# English Premier League

![Image](tile-premier-league-mar.jpg)

The Premier League is the highest level of the English football league system. Contested by 20 clubs, it operates on a system of promotion and relegation with the English Football League (EFL). Seasons typically run from August to May with each team playing 38 matches against all other teams both home and away. Most games are played on Saturday and Sunday afternoons, with occasional weekday evening fixtures.

We are going to attend to retrieve data of the latest EPL season using Webscraping and feed our data into a Machine Learning Model to predict the matches of each Team . The Packages which will be used to scrape data of the internet is called **Beautiful Soup** . Beautiful Soup is a Python library that is used for web scraping and parsing HTML or XML documents. It provides a convenient way to extract data from web pages by traversing the HTML or XML structure and locating specific elements or attributes.

### Web Scraping tools/packages to find our data  

In [None]:
import requests
from bs4 import BeautifulSoup
import pandas as pd

In [None]:
# get the link of the EPL stats which we will convert to a pandas DataFrame
standings_url = "https://fbref.com/en/comps/9/Premier-League-Stats"

In [None]:
epl_data = requests.get(standings_url)

## Parse HTML links using BeautifulSoup

In [None]:
soup = BeautifulSoup(epl_data.text)

In [None]:
league_standing = soup.select('table.stats_table')

In [None]:
team_links = league_standing.find_all('a')

In [None]:
team_links = [l.get("href") for l in team_links]

In [None]:
team_links = [l for l in team_links if '/squads/' in l]

In [None]:
team_url = [f"https://fbref.com{l}" for l in team_links]

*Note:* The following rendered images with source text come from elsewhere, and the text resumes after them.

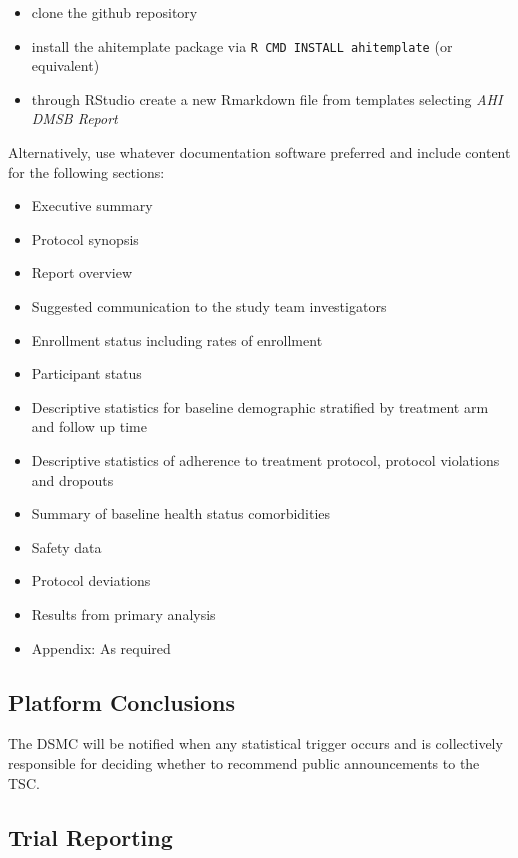 \documentclass[
]{article}
\providecommand{\tightlist}{%
  \setlength{\itemsep}{0pt}\setlength{\parskip}{0pt}}
\begin{document}
\begin{itemize}
  \item clone the github repository
  \item install the ahitemplate package via \texttt{R CMD INSTALL ahitemplate} (or equivalent)
  \item through RStudio create a new Rmarkdown file from templates selecting \textit{AHI DMSB Report}
\end{itemize}

Alternatively, use whatever documentation software preferred and include content for the following sections:

\begin{itemize}
  \tightlist
  \item
        Executive summary
  \item
        Protocol synopsis
  \item
        Report overview
  \item
        Suggested communication to the study team investigators
  \item
        Enrollment status including rates of enrollment
  \item
        Participant status
  \item
        Descriptive statistics for baseline demographic stratified by treatment arm and follow up time
  \item
        Descriptive statistics of adherence to treatment protocol, protocol violations and dropouts
  \item
        Summary of baseline health status comorbidities
  \item
        Safety data
  \item
        Protocol deviations
  \item
        Results from primary analysis
  \item
        Appendix: As required
\end{itemize}


\hypertarget{platform-conclusions}{%
  \subsection{Platform Conclusions}\label{platform-conclusions}}

The DSMC will be notified when any statistical trigger occurs and is collectively responsible for deciding whether to recommend public announcements to the TSC.

\hypertarget{trial-reporting}{%
  \subsection{Trial Reporting}\label{trial-reporting}}
\end{document}
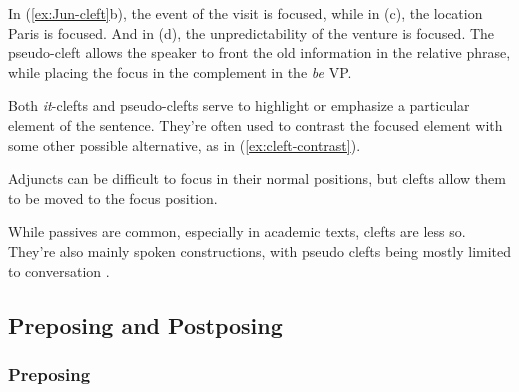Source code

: \ea \label{ex:Jun-cleft}
    \z
\z

In (\ref{ex:Jun-cleft}b), the event of the visit is focused, while in (c), the location Paris is focused. And in (d), the unpredictability of the venture is focused. The pseudo-cleft allows the speaker to front the old information in the relative phrase, while placing the focus in the complement in the \textit{be} VP.

Both \textit{it}-clefts and pseudo-clefts serve to highlight or emphasize a particular element of the sentence. They're often used to contrast the focused element with some other possible alternative, as in (\ref{ex:cleft-contrast}).

\ea \label{ex:cleft-contrast}
    \z
\z
{}

Adjuncts can be difficult to focus in their normal positions, but clefts allow them to be moved to the focus position.

\ea\label{ex:adjuct-focus}
    \z
\ex\label{ex:adjunct-focus2}
    \z
\z

While passives are common, especially in academic texts, clefts are less so. They're also mainly spoken constructions, with pseudo clefts being mostly limited to conversation \citep[938]{Biber1999}.

\subsection{Preposing and Postposing}

\subsubsection*{Preposing}\label{sec:preposing}

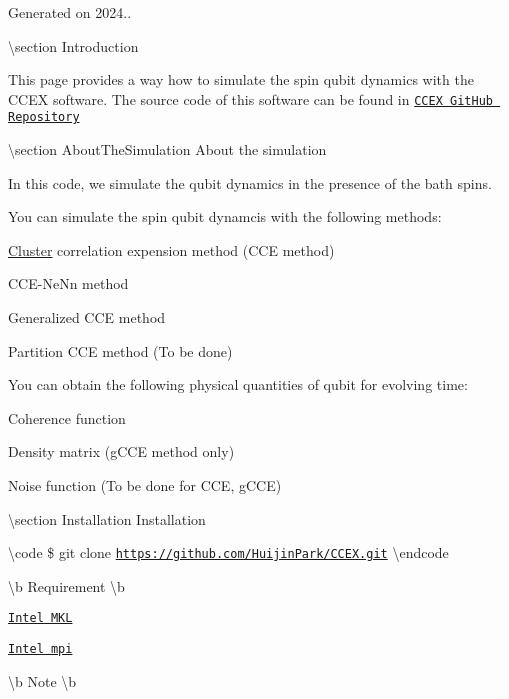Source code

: Generated on 2024..

\textbackslash{}section Introduction

This page provides a way how to simulate the spin qubit dynamics with the C\-C\-E\-X software. The source code of this software can be found in \href{https://github.com/HuijinPark/CCEX}{\tt C\-C\-E\-X Git\-Hub Repository}

\textbackslash{}section About\-The\-Simulation About the simulation

In this code, we simulate the qubit dynamics in the presence of the bath spins.

You can simulate the spin qubit dynamcis with the following methods\-:
\begin{DoxyItemize}
\item \hyperlink{structCluster}{Cluster} correlation expension method (C\-C\-E method)
\item C\-C\-E-\/\-Ne\-Nn method
\item Generalized C\-C\-E method
\item Partition C\-C\-E method (To be done)
\end{DoxyItemize}

You can obtain the following physical quantities of qubit for evolving time\-:
\begin{DoxyItemize}
\item Coherence function
\item Density matrix (g\-C\-C\-E method only)
\item Noise function (To be done for C\-C\-E, g\-C\-C\-E)
\end{DoxyItemize}

\textbackslash{}section Installation Installation

\textbackslash{}code \$ git clone \href{https://github.com/HuijinPark/CCEX.git}{\tt https\-://github.\-com/\-Huijin\-Park/\-C\-C\-E\-X.\-git} \textbackslash{}endcode

\textbackslash{}b Requirement \textbackslash{}b


\begin{DoxyItemize}
\item \href{https://www.intel.com/content/www/us/en/developer/tools/oneapi/onemkl.html}{\tt Intel M\-K\-L}
\item \href{https://www.intel.com/content/www/us/en/developer/tools/oneapi/mpi-library.html}{\tt Intel mpi}
\end{DoxyItemize}

\textbackslash{}b Note \textbackslash{}b


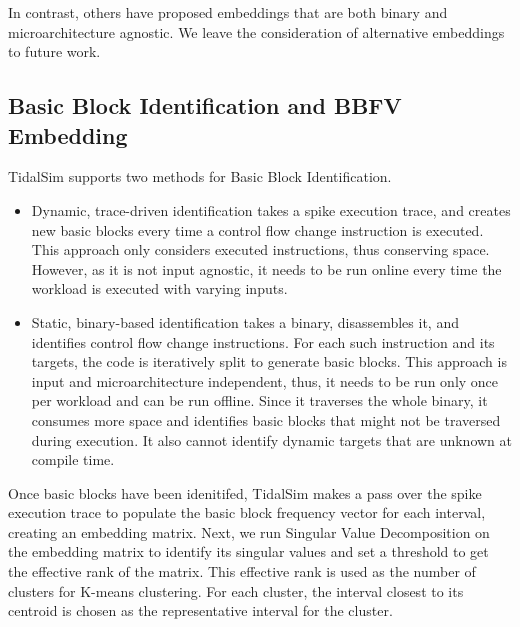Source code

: \documentclass[sigplan,nonacm,10pt]{acmart}
\begin{document}
In contrast, others have proposed embeddings that are both binary and microarchitecture agnostic\cite{nps}.
We leave the consideration of alternative embeddings to future work.


\subsection{Basic Block Identification and BBFV Embedding}




TidalSim supports two methods for Basic Block Identification.
\begin{itemize}
  \item Dynamic, trace-driven identification takes a spike execution trace, and creates new basic blocks every time a control flow change instruction is executed.
  This approach only considers executed instructions, thus conserving space. However, as it is not input agnostic, it needs to be run online every time the workload is executed with varying inputs.
  \item Static, binary-based identification takes a binary, disassembles it, and identifies control flow change instructions. For each such instruction and its targets, the code is iteratively split to generate basic blocks.
  This approach is input and microarchitecture independent, thus, it needs to be run only once per workload and can be run offline. Since it traverses the whole binary, it consumes more space and identifies basic blocks that might not be traversed during execution. It also cannot identify dynamic targets that are unknown at compile time.
\end{itemize}

Once basic blocks have been idenitifed, TidalSim makes a pass over the spike execution trace to populate the basic block frequency vector for each interval, creating an embedding matrix. Next, we run Singular Value Decomposition on the embedding matrix to identify its singular values and set a threshold to get the effective rank of the matrix. This effective rank is used as the number of clusters for K-means clustering.
For each cluster, the interval closest to its centroid is chosen as the representative interval for the cluster.
\end{document}
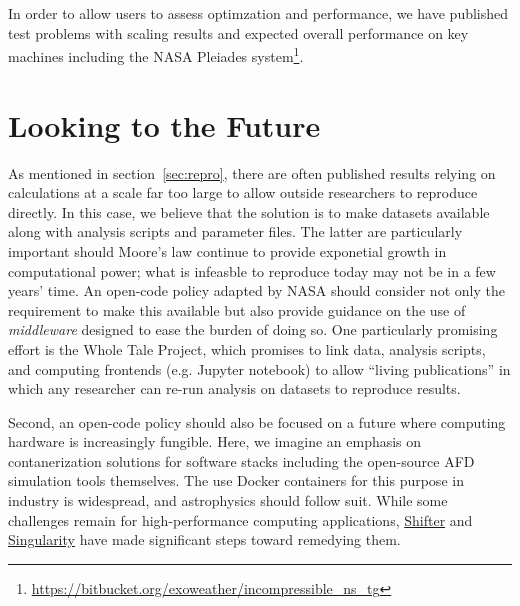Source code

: \documentclass[12pt, titlepage]{aastex62}
\begin{document}
In order to allow users to assess optimzation and performance, we have published test problems with scaling results and expected overall performance on key machines including the NASA Pleiades system\footnote{\url{https://bitbucket.org/exoweather/incompressible_ns_tg}}. 

\section{Looking to the Future}
\label{sec:future}

As mentioned in section~\ref{sec:repro}, there are often published results relying on calculations at a scale far too large to allow outside researchers to reproduce directly. In this case, we believe that the solution is to make datasets available along with analysis scripts and parameter files. The latter are particularly important should Moore's law continue to provide exponetial growth in computational power; what is infeasble to reproduce today may not be in a few years' time. An open-code policy adapted by NASA should consider not only the requirement to make this available but also provide guidance on the use of \emph{middleware} designed to ease the burden of doing so. One particularly promising effort is the Whole Tale Project, which promises to link data, analysis scripts, and computing frontends (e.g. Jupyter notebook) to allow ``living publications'' in which any researcher can re-run analysis on datasets to reproduce results. 

Second, an open-code policy should also be focused on a future where computing hardware is increasingly fungible. Here, we imagine an emphasis on contanerization solutions for software stacks including the open-source AFD simulation tools themselves. The use Docker containers for this purpose in industry is widespread, and astrophysics should follow suit. While some challenges remain for high-performance computing applications, \href{https://github.com/NERSC/shifter}{Shifter} and \href{http://singularity.lbl.gov/}{Singularity} have made significant steps toward remedying them. 

\end{document}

## Extract Each Match Stats Using Pandas and Requests

In [None]:
#let's extract the team url for the first team on the table
team_url = team_url[0]

In [None]:
#We can see that the first team on the table Man City 
team_url

In [None]:
epl_data = requests.get(team_url)

In [None]:
#Let's get all of Man City's 2022/2023 MP results
matches_played = pd.read_html(epl_data.text , match="Scores & Fixtures")

In [None]:
matches_played[0].head()

## Get Match Shooting stats using Beautiful Soup

In [None]:
soup = BeautifulSoup(epl_data.text)

In [None]:
#get links for the shooting stats
links = soup.find_all('a')

In [None]:
links = [l.get("href") for l in links]

In [None]:
links = [l for l in links if l and 'all_comps/shooting/' in l]

In [None]:
epl_data = requests.get(f"https://fbref.com{links[0]}")

In [None]:
shooting = pd.read_html(epl_data.text ,match="Shooting")[0]

In [None]:
shooting.head()

## Clean and Merge scapped data

In [None]:
shooting.columns = shooting.columns.droplevel()

In [None]:
shooting

In [None]:
# Let's compine the Matches played and shooting tables to get a more detailded match table
match_table = pd.concat([matches_played[0], shooting], axis=1, join='inner')

In [None]:
match_table.info()

### Scraping Data for Multiple Seasons from 2013 to 2023

In [None]:
years = list(range(2022, 2020, -1))

In [None]:
years

In [None]:
all_matches = []

In [None]:
standings_url = "https://fbref.com/en/comps/9/Premier-League-Stats"

In [None]:
for year in years:
    epl_data = requests.get(standings_url)
    soup = BeautifulSoup(epl_data.text)
    league_standing = soup.select('table.stats_table')[0]
    team_links = [l.get("href") for l in league_standing.find_all(' a')]
    team_links = [l for l in links if '/squads/' in l]
    team_url = [f"https://fbref.com{l}" for l in team_links]
    previous_season = soup.select("a.prev")[0].get("href")
    standings_url = f"https://fbref.com{previous_season}"
    
    for t_url in team_url:
        team_name = t_url.split("/")[-1].replace("-Stats","").replace("-"," ")
        epl_data = requests.get(t_url)
        matches_played = pd.read_html(epl_data.text, match="Scores & Fixtures")[0]
        soup = BeautifulSoup(epl_data.text)
        team_links = [l.get("href") for l in soup.find_all("a")]
        team_links = [l for l in links if l and 'all_comps/shooting' in l]
        epl_data = requests.get(f"https://fbref.com{team_links[0]}")
        shooting = pd.read_html(epl_data ,match="Shooting")[0]
        shooting.columns = shooting.columns.droplevel()
        
        try:
            match_table = pd.concat([matches_played[0], shooting], axis=1, join='inner')
        except ValueError:
            continue
        match_table = match_table[match_table["Comp"] == "Premier League"]
        match_table["Season"] = year
        match_table["Team"] = team_name
        all_matches.append(match_table)


In [None]:
match_df = pd.concat(all_matches)
matches_df.columns = [c.lower() for c in match_df.columns]

In [None]:
match_df.to_csv("matches.csv")